#### INPUT DATA ####
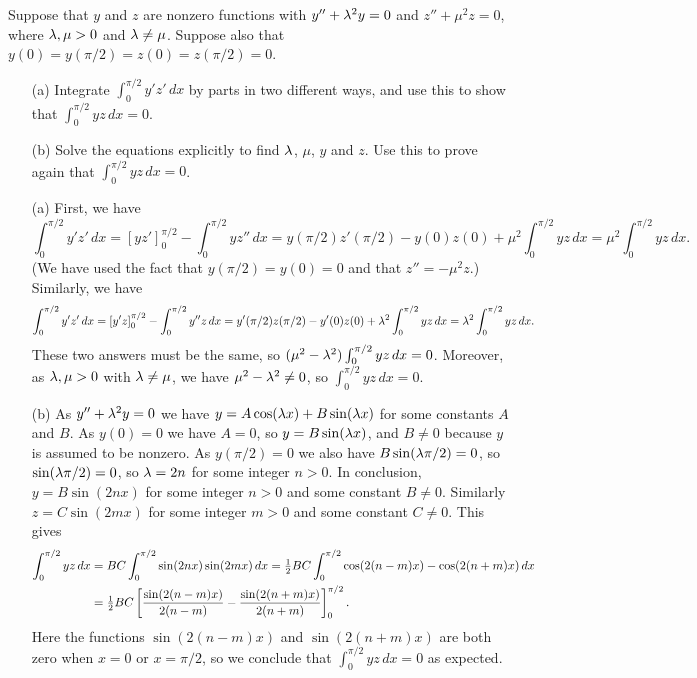 \documentclass[a4paper]{amsart}
\begin{document}
\begin{exercise}\label{ex-lin-orth}
 Suppose that $y$ and $z$ are nonzero functions with $y''+\lambda^2 y=0$
 and $z''+\mu^2 z=0$, where $\lambda,\mu>0$ and $\lambda\neq\mu$.  Suppose
 also that $y(0)=y(\pi/2)=z(0)=z(\pi/2)=0$.
 \begin{itemize}
  \item[(a)] Integrate $\int_0^{\pi/2}y'z'\,dx$ by parts in two
   different ways, and use this to show that
   $\int_0^{\pi/2}yz\,dx=0$.
  \item[(b)] Solve the equations explicitly to find $\lambda$, $\mu$, $y$
   and $z$.  Use this to prove again that $\int_0^{\pi/2}yz\,dx=0$.
 \end{itemize}
\end{exercise}
\begin{solution}\leavevmode
 \begin{itemize}
  \item[(a)] First, we have
   \[ \int_0^{\pi/2} y'z'\,dx
       = \left[yz'\right]_0^{\pi/2} -
          \int_0^{\pi/2} yz''\,dx 
       = y(\pi/2)z'(\pi/2) - y(0)z(0) + 
          \mu^2\int_0^{\pi/2} yz\,dx 
       = \mu^2\int_0^{\pi/2} yz\,dx.
   \]
   (We have used the fact that $y(\pi/2)=y(0)=0$ and that $z''=-\mu^2z$.)
   Similarly, we have 
   \[ \int_0^{\pi/2} y'z'\,dx
       = \left[y'z\right]_0^{\pi/2} -
          \int_0^{\pi/2} y''z\,dx 
       = y'(\pi/2)z(\pi/2) - y'(0)z(0) + 
          \lambda^2\int_0^{\pi/2} yz\,dx 
       = \lambda^2\int_0^{\pi/2} yz\,dx.
   \]
   These two answers must be the same, so
   $(\mu^2-\lambda^2)\int_0^{\pi/2}yz\,dx=0$.  Moreover, as $\lambda,\mu>0$
   with $\lambda\neq\mu$, we have $\mu^2-\lambda^2\neq 0$, so
   $\int_0^{\pi/2}yz\,dx=0$.
  \item[(b)] As $y''+\lambda^2y=0$ we have $y=A\cos(\lambda x)+B\sin(\lambda x)$
   for some constants $A$ and $B$.  As $y(0)=0$ we have $A=0$, so
   $y=B\sin(\lambda x)$, and $B\neq 0$ because $y$ is assumed to be
   nonzero.  As $y(\pi/2)=0$ we also have $B\sin(\lambda\pi/2)=0$, so 
   $\sin(\lambda\pi/2)=0$, so $\lambda=2n$ for some integer $n>0$.  In
   conclusion, $y=B\sin(2nx)$ for some integer $n>0$ and some constant
   $B\neq 0$.  Similarly $z=C\sin(2mx)$ for some integer $m>0$ and
   some constant $C\neq 0$.  This gives
   \begin{align*}
    \int_0^{\pi/2}yz\,dx
     &= BC\int_0^{\pi/2}\sin(2nx)\sin(2mx)\,dx 
      = \tfrac{1}{2} BC \int_0^{\pi/2} \cos(2(n-m)x) - \cos(2(n+m)x)\,dx \\
     &= \tfrac{1}{2} BC\left[\frac{\sin(2(n-m)x)}{2(n-m)} - 
                      \frac{\sin(2(n+m)x)}{2(n+m)}\right]_0^{\pi/2}.
   \end{align*}
   Here the functions $\sin(2(n-m)x)$ and $\sin(2(n+m)x)$ are both
   zero when $x=0$ or $x=\pi/2$, so we conclude that
   $\int_0^{\pi/2}yz\,dx=0$ as expected.
 \end{itemize}
\end{solution}
\end{document}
####
YOUR TASK: Set down, exactly as they appear above, all lines from the one that has "Moreover, as $\lambda,\mu>0$" down to the one that has "have $B\sin(\lambda\pi/2)=0$, so", including those two and no others.

TASK SOLUTION:
   $(\mu^2-\lambda^2)\int_0^{\pi/2}yz\,dx=0$.  Moreover, as $\lambda,\mu>0$
   with $\lambda\neq\mu$, we have $\mu^2-\lambda^2\neq 0$, so
   $\int_0^{\pi/2}yz\,dx=0$.
  \item[(b)] As $y''+\lambda^2y=0$ we have $y=A\cos(\lambda x)+B\sin(\lambda x)$
   for some constants $A$ and $B$.  As $y(0)=0$ we have $A=0$, so
   $y=B\sin(\lambda x)$, and $B\neq 0$ because $y$ is assumed to be
   nonzero.  As $y(\pi/2)=0$ we also have $B\sin(\lambda\pi/2)=0$, so 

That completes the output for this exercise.